Problem to work on: Each entry must be printed again without a single change.

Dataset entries
[Start of section]

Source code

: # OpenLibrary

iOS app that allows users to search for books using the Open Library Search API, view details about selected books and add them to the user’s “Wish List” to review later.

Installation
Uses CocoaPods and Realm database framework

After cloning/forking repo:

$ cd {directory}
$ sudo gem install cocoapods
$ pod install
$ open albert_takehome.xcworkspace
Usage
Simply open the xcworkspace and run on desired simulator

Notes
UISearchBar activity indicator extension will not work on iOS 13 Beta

[End of section]

Reply:
Source code

: # OpenLibrary

iOS app that allows users to search for books using the Open Library Search API, view details about selected books and add them to the user’s “Wish List” to review later.

Installation
Uses CocoaPods and Realm database framework

After cloning/forking repo:

$ cd {directory}
$ sudo gem install cocoapods
$ pod install
$ open albert_takehome.xcworkspace
Usage
Simply open the xcworkspace and run on desired simulator

Notes
UISearchBar activity indicator extension will not work on iOS 13 Beta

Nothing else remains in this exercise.